** What you are asked to do **
Restate the whole listing exactly, leaving nothing out.

[Start of Attachment]

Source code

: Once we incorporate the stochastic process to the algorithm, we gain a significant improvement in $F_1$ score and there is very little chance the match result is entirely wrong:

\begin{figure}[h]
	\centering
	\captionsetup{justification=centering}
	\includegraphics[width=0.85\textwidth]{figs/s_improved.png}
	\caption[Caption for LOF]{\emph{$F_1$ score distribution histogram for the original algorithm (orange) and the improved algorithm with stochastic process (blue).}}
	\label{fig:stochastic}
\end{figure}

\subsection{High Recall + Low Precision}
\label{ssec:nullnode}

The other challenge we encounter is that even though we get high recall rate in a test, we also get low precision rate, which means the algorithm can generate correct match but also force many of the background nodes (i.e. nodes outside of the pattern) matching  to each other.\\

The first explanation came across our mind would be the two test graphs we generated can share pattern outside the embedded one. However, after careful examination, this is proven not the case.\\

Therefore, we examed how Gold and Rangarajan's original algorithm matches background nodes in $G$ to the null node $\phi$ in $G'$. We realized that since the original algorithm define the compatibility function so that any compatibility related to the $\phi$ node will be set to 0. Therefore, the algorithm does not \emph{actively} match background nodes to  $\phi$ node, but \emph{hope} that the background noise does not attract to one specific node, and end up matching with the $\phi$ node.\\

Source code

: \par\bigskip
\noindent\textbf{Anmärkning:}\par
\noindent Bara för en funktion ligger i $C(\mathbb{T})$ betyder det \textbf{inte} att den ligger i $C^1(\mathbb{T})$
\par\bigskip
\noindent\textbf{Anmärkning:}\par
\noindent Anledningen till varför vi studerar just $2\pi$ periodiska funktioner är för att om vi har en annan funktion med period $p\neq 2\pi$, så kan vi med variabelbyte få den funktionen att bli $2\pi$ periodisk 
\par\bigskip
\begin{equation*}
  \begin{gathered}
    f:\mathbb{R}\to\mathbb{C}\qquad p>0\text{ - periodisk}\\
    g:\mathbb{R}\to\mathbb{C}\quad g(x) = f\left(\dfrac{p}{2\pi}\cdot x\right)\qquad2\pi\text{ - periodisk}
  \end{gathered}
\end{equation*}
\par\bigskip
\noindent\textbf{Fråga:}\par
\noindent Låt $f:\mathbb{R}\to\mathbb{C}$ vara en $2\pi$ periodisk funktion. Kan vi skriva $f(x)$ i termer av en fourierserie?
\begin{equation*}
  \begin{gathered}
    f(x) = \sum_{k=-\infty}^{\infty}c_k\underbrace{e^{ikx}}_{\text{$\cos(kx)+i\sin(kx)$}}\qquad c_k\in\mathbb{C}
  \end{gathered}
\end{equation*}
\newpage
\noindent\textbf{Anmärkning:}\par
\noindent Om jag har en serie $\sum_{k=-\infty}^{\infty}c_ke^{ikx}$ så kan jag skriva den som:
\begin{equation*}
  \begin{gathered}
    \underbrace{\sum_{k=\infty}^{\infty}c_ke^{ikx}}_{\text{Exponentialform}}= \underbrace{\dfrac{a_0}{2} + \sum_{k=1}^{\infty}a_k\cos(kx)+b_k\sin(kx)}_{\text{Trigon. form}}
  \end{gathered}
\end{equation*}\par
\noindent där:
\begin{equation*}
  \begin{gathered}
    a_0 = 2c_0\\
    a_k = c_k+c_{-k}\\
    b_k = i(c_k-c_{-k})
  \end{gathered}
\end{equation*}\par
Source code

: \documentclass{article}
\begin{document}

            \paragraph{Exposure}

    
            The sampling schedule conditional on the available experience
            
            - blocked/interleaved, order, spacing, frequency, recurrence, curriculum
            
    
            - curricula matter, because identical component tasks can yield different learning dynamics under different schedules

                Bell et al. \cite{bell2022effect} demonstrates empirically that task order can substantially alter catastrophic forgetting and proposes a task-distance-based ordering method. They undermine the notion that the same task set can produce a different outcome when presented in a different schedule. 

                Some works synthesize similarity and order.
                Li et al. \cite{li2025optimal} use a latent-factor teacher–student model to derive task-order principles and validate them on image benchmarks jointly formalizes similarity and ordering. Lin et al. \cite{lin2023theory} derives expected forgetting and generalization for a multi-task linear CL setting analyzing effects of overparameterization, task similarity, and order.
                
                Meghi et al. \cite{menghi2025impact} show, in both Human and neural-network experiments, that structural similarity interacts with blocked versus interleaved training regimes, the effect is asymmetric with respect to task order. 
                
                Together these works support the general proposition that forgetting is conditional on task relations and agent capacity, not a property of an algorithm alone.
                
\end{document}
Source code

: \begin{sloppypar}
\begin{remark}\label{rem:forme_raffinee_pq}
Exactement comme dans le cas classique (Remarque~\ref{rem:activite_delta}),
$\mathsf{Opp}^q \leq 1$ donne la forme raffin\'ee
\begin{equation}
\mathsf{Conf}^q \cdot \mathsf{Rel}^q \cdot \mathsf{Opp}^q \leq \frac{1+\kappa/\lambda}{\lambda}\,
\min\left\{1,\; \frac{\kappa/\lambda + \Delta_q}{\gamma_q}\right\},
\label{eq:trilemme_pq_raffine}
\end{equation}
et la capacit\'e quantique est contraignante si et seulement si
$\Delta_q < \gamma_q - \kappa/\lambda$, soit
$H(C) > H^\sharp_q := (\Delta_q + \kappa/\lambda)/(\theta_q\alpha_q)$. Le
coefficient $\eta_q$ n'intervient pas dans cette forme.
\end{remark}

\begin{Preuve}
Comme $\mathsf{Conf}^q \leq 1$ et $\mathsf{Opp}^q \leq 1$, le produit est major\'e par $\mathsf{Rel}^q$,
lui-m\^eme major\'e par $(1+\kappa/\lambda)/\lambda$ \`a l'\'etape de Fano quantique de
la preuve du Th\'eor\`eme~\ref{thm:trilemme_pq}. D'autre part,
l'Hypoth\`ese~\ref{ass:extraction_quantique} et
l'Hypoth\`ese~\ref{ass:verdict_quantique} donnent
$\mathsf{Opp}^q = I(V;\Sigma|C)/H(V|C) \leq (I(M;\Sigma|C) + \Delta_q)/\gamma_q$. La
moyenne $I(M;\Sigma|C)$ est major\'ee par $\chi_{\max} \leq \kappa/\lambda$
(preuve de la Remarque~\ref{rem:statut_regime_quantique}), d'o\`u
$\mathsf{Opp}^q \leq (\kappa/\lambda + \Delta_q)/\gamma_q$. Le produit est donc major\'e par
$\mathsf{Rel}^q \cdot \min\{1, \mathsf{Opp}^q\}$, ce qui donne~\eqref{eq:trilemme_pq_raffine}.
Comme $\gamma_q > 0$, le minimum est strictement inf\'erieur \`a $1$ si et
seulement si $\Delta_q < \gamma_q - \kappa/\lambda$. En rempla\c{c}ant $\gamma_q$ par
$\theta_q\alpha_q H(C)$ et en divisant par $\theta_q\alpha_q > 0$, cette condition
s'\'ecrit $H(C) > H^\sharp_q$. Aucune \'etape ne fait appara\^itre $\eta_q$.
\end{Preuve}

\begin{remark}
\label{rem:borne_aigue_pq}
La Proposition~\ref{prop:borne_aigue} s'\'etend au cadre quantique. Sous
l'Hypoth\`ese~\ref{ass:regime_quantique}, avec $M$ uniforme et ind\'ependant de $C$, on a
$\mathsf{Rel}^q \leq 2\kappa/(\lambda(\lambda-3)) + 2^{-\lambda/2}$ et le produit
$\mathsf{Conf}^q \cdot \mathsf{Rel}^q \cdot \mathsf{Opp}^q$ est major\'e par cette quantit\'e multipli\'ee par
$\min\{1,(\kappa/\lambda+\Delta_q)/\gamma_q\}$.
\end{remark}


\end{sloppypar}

[End of Attachment]

** Answer area **
Source code

: Once we incorporate the stochastic process to the algorithm, we gain a significant improvement in $F_1$ score and there is very little chance the match result is entirely wrong:

\begin{figure}[h]
	\centering
	\captionsetup{justification=centering}
	\includegraphics[width=0.85\textwidth]{figs/s_improved.png}
	\caption[Caption for LOF]{\emph{$F_1$ score distribution histogram for the original algorithm (orange) and the improved algorithm with stochastic process (blue).}}
	\label{fig:stochastic}
\end{figure}

\subsection{High Recall + Low Precision}
\label{ssec:nullnode}

The other challenge we encounter is that even though we get high recall rate in a test, we also get low precision rate, which means the algorithm can generate correct match but also force many of the background nodes (i.e. nodes outside of the pattern) matching  to each other.\\

The first explanation came across our mind would be the two test graphs we generated can share pattern outside the embedded one. However, after careful examination, this is proven not the case.\\

Therefore, we examed how Gold and Rangarajan's original algorithm matches background nodes in $G$ to the null node $\phi$ in $G'$. We realized that since the original algorithm define the compatibility function so that any compatibility related to the $\phi$ node will be set to 0. Therefore, the algorithm does not \emph{actively} match background nodes to  $\phi$ node, but \emph{hope} that the background noise does not attract to one specific node, and end up matching with the $\phi$ node.\\

Source code

: \par\bigskip
\noindent\textbf{Anmärkning:}\par
\noindent Bara för en funktion ligger i $C(\mathbb{T})$ betyder det \textbf{inte} att den ligger i $C^1(\mathbb{T})$
\par\bigskip
\noindent\textbf{Anmärkning:}\par
\noindent Anledningen till varför vi studerar just $2\pi$ periodiska funktioner är för att om vi har en annan funktion med period $p\neq 2\pi$, så kan vi med variabelbyte få den funktionen att bli $2\pi$ periodisk 
\par\bigskip
\begin{equation*}
  \begin{gathered}
    f:\mathbb{R}\to\mathbb{C}\qquad p>0\text{ - periodisk}\\
    g:\mathbb{R}\to\mathbb{C}\quad g(x) = f\left(\dfrac{p}{2\pi}\cdot x\right)\qquad2\pi\text{ - periodisk}
  \end{gathered}
\end{equation*}
\par\bigskip
\noindent\textbf{Fråga:}\par
\noindent Låt $f:\mathbb{R}\to\mathbb{C}$ vara en $2\pi$ periodisk funktion. Kan vi skriva $f(x)$ i termer av en fourierserie?
\begin{equation*}
  \begin{gathered}
    f(x) = \sum_{k=-\infty}^{\infty}c_k\underbrace{e^{ikx}}_{\text{$\cos(kx)+i\sin(kx)$}}\qquad c_k\in\mathbb{C}
  \end{gathered}
\end{equation*}
\newpage
\noindent\textbf{Anmärkning:}\par
\noindent Om jag har en serie $\sum_{k=-\infty}^{\infty}c_ke^{ikx}$ så kan jag skriva den som:
\begin{equation*}
  \begin{gathered}
    \underbrace{\sum_{k=\infty}^{\infty}c_ke^{ikx}}_{\text{Exponentialform}}= \underbrace{\dfrac{a_0}{2} + \sum_{k=1}^{\infty}a_k\cos(kx)+b_k\sin(kx)}_{\text{Trigon. form}}
  \end{gathered}
\end{equation*}\par
\noindent där:
\begin{equation*}
  \begin{gathered}
    a_0 = 2c_0\\
    a_k = c_k+c_{-k}\\
    b_k = i(c_k-c_{-k})
  \end{gathered}
\end{equation*}\par
Source code

: \documentclass{article}
\begin{document}

            \paragraph{Exposure}

    
            The sampling schedule conditional on the available experience
            
            - blocked/interleaved, order, spacing, frequency, recurrence, curriculum
            
    
            - curricula matter, because identical component tasks can yield different learning dynamics under different schedules

                Bell et al. \cite{bell2022effect} demonstrates empirically that task order can substantially alter catastrophic forgetting and proposes a task-distance-based ordering method. They undermine the notion that the same task set can produce a different outcome when presented in a different schedule. 

                Some works synthesize similarity and order.
                Li et al. \cite{li2025optimal} use a latent-factor teacher–student model to derive task-order principles and validate them on image benchmarks jointly formalizes similarity and ordering. Lin et al. \cite{lin2023theory} derives expected forgetting and generalization for a multi-task linear CL setting analyzing effects of overparameterization, task similarity, and order.
                
                Meghi et al. \cite{menghi2025impact} show, in both Human and neural-network experiments, that structural similarity interacts with blocked versus interleaved training regimes, the effect is asymmetric with respect to task order. 
                
                Together these works support the general proposition that forgetting is conditional on task relations and agent capacity, not a property of an algorithm alone.
                
\end{document}
Source code

: \begin{sloppypar}
\begin{remark}\label{rem:forme_raffinee_pq}
Exactement comme dans le cas classique (Remarque~\ref{rem:activite_delta}),
$\mathsf{Opp}^q \leq 1$ donne la forme raffin\'ee
\begin{equation}
\mathsf{Conf}^q \cdot \mathsf{Rel}^q \cdot \mathsf{Opp}^q \leq \frac{1+\kappa/\lambda}{\lambda}\,
\min\left\{1,\; \frac{\kappa/\lambda + \Delta_q}{\gamma_q}\right\},
\label{eq:trilemme_pq_raffine}
\end{equation}
et la capacit\'e quantique est contraignante si et seulement si
$\Delta_q < \gamma_q - \kappa/\lambda$, soit
$H(C) > H^\sharp_q := (\Delta_q + \kappa/\lambda)/(\theta_q\alpha_q)$. Le
coefficient $\eta_q$ n'intervient pas dans cette forme.
\end{remark}

\begin{Preuve}
Comme $\mathsf{Conf}^q \leq 1$ et $\mathsf{Opp}^q \leq 1$, le produit est major\'e par $\mathsf{Rel}^q$,
lui-m\^eme major\'e par $(1+\kappa/\lambda)/\lambda$ \`a l'\'etape de Fano quantique de
la preuve du Th\'eor\`eme~\ref{thm:trilemme_pq}. D'autre part,
l'Hypoth\`ese~\ref{ass:extraction_quantique} et
l'Hypoth\`ese~\ref{ass:verdict_quantique} donnent
$\mathsf{Opp}^q = I(V;\Sigma|C)/H(V|C) \leq (I(M;\Sigma|C) + \Delta_q)/\gamma_q$. La
moyenne $I(M;\Sigma|C)$ est major\'ee par $\chi_{\max} \leq \kappa/\lambda$
(preuve de la Remarque~\ref{rem:statut_regime_quantique}), d'o\`u
$\mathsf{Opp}^q \leq (\kappa/\lambda + \Delta_q)/\gamma_q$. Le produit est donc major\'e par
$\mathsf{Rel}^q \cdot \min\{1, \mathsf{Opp}^q\}$, ce qui donne~\eqref{eq:trilemme_pq_raffine}.
Comme $\gamma_q > 0$, le minimum est strictement inf\'erieur \`a $1$ si et
seulement si $\Delta_q < \gamma_q - \kappa/\lambda$. En rempla\c{c}ant $\gamma_q$ par
$\theta_q\alpha_q H(C)$ et en divisant par $\theta_q\alpha_q > 0$, cette condition
s'\'ecrit $H(C) > H^\sharp_q$. Aucune \'etape ne fait appara\^itre $\eta_q$.
\end{Preuve}

\begin{remark}
\label{rem:borne_aigue_pq}
La Proposition~\ref{prop:borne_aigue} s'\'etend au cadre quantique. Sous
l'Hypoth\`ese~\ref{ass:regime_quantique}, avec $M$ uniforme et ind\'ependant de $C$, on a
$\mathsf{Rel}^q \leq 2\kappa/(\lambda(\lambda-3)) + 2^{-\lambda/2}$ et le produit
$\mathsf{Conf}^q \cdot \mathsf{Rel}^q \cdot \mathsf{Opp}^q$ est major\'e par cette quantit\'e multipli\'ee par
$\min\{1,(\kappa/\lambda+\Delta_q)/\gamma_q\}$.
\end{remark}


\end{sloppypar}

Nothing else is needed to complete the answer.